### [Task to complete]
Transcribe only the lines in the data below falling between the line with "the test score, and" and the line with "even used frequently.", including those two lines, and leave out any picture.

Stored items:

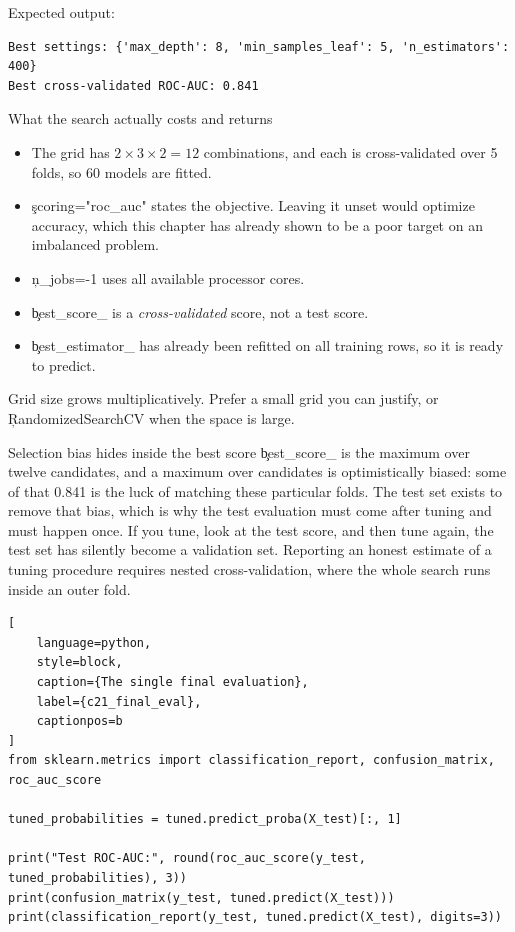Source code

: Expected output:

\begin{lstlisting}[language=text, style=block, caption={Twelve combinations, five folds, one winner}, label={c21_gridsearch_output}, captionpos=b]
Best settings: {'max_depth': 8, 'min_samples_leaf': 5, 'n_estimators': 400}
Best cross-validated ROC-AUC: 0.841
\end{lstlisting}

\begin{SyntaxBox}{What the search actually costs and returns}
\begin{itemize}
    \item The grid has $2 \times 3 \times 2 = 12$ combinations, and each is
          cross-validated over 5 folds, so 60 models are fitted.
    \item \c{scoring="roc_auc"} states the objective. Leaving it unset would
          optimize accuracy, which this chapter has already shown to be a poor
          target on an imbalanced problem.
    \item \c{n_jobs=-1} uses all available processor cores.
    \item \c{best_score_} is a \emph{cross-validated} score, not a test score.
    \item \c{best_estimator_} has already been refitted on all training rows, so
          it is ready to predict.
\end{itemize}
Grid size grows multiplicatively. Prefer a small grid you can justify, or
\c{RandomizedSearchCV} when the space is large.
\end{SyntaxBox}

\begin{ExplainBox}{Selection bias hides inside the best score}
\c{best_score_} is the maximum over twelve candidates, and a maximum over
candidates is optimistically biased: some of that 0.841 is the luck of matching
these particular folds. The test set exists to remove that bias, which is why the
test evaluation must come after tuning and must happen once. If you tune, look at
the test score, and then tune again, the test set has silently become a
validation set. Reporting an honest estimate of a tuning procedure requires
nested cross-validation, where the whole search runs inside an outer fold.
\end{ExplainBox}


\begin{lstlisting}[
    language=python,
    style=block,
    caption={The single final evaluation},
    label={c21_final_eval},
    captionpos=b
]
from sklearn.metrics import classification_report, confusion_matrix, roc_auc_score

tuned_probabilities = tuned.predict_proba(X_test)[:, 1]

print("Test ROC-AUC:", round(roc_auc_score(y_test, tuned_probabilities), 3))
print(confusion_matrix(y_test, tuned.predict(X_test)))
print(classification_report(y_test, tuned.predict(X_test), digits=3))
\end{lstlisting}

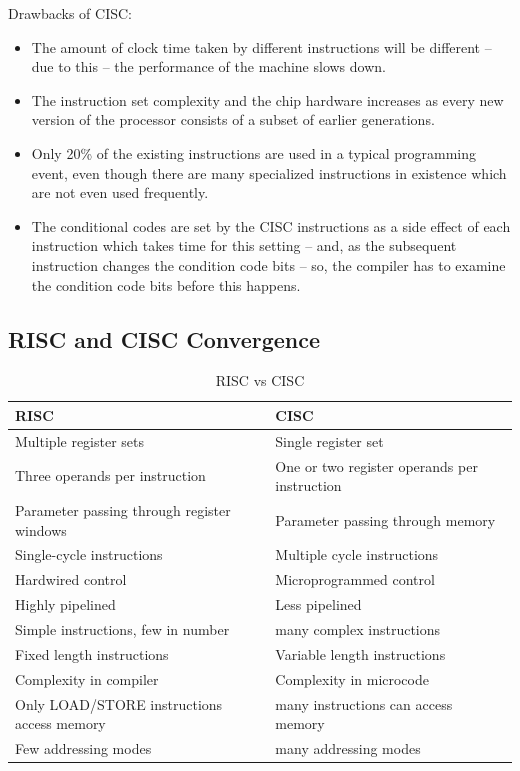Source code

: \documentclass[doc,natbib,12pt]{apa6}
\begin{document}
	Drawbacks of CISC: \citep{elprocus}
	\begin{itemize}
		\item The amount of clock time taken by different instructions will be different – due to this – the performance of the machine slows down.
		\item The instruction set complexity and the chip hardware increases as every new version of the processor consists of a subset of earlier generations.
		\item Only 20\% of the existing instructions are used in a typical programming event, even though there are many specialized instructions in existence which are not even used frequently.
		\item The conditional codes are set by the CISC instructions as a side effect of each instruction which takes time for this setting – and, as the subsequent instruction changes the condition code bits – so, the compiler has to examine the condition code bits before this happens.
	\end{itemize}
	
	\subsection{RISC and CISC Convergence}
	
	\begin{table}[htpb]
		\centering
		\begin{tabular}{p{2in}|p{2in}}
			RISC & CISC \\\hline
			Multiple register sets & Single register set \\
			Three operands per instruction & One or two register operands per instruction \\
			Parameter passing through register windows & Parameter passing through memory \\
			Single-cycle instructions & Multiple cycle instructions \\
			Hardwired control & Microprogrammed control \\
			Highly pipelined & Less pipelined \\
			Simple instructions, few in number & many complex instructions \\
			Fixed length instructions & Variable length instructions \\
			Complexity in compiler & Complexity in microcode \\
			Only LOAD/STORE instructions access memory & many instructions can access memory \\
			Few addressing modes & many addressing modes 
		\end{tabular}
		\caption{\label{tab:RISCvsCISC}RISC vs CISC \citep{Null2012}}
	\end{table}
	
\end{document}
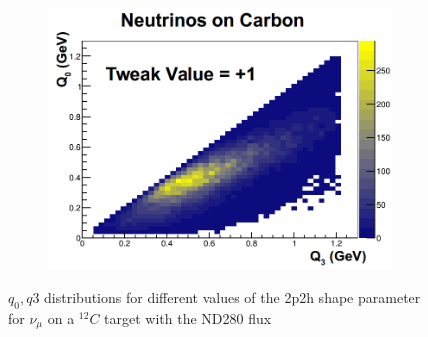 \begin{figure}[h]
\begin{subfigure}[t]{0.32\textwidth}
	\end{subfigure}
	\begin{subfigure}[t]{0.32\textwidth}
		\includegraphics[width=\textwidth, trim={0mm 0mm 0mm 13mm}, clip,page=1]{figures/niwg/neutrino_carbon_p3}
	\end{subfigure}
\caption{$q_0,q3$ distributions for different values of the 2p2h shape parameter for $\nu_\mu$ on a $^{12}C$ target with the ND280 flux}
\label{fig:2p2h_shape_q0q3}
\end{figure}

### [Answer to this problem]
the test score, and then tune again, the test set has silently become a
validation set. Reporting an honest estimate of a tuning procedure requires
nested cross-validation, where the whole search runs inside an outer fold.
\end{ExplainBox}


\begin{lstlisting}[
    language=python,
    style=block,
    caption={The single final evaluation},
    label={c21_final_eval},
    captionpos=b
]
from sklearn.metrics import classification_report, confusion_matrix, roc_auc_score

tuned_probabilities = tuned.predict_proba(X_test)[:, 1]

print("Test ROC-AUC:", round(roc_auc_score(y_test, tuned_probabilities), 3))
print(confusion_matrix(y_test, tuned.predict(X_test)))
print(classification_report(y_test, tuned.predict(X_test), digits=3))
\end{lstlisting}

Source code

: \documentclass[doc,natbib,12pt]{apa6}
\begin{document}
	Drawbacks of CISC: \citep{elprocus}
	\begin{itemize}
		\item The amount of clock time taken by different instructions will be different – due to this – the performance of the machine slows down.
		\item The instruction set complexity and the chip hardware increases as every new version of the processor consists of a subset of earlier generations.
		\item Only 20\% of the existing instructions are used in a typical programming event, even though there are many specialized instructions in existence which are not even used frequently.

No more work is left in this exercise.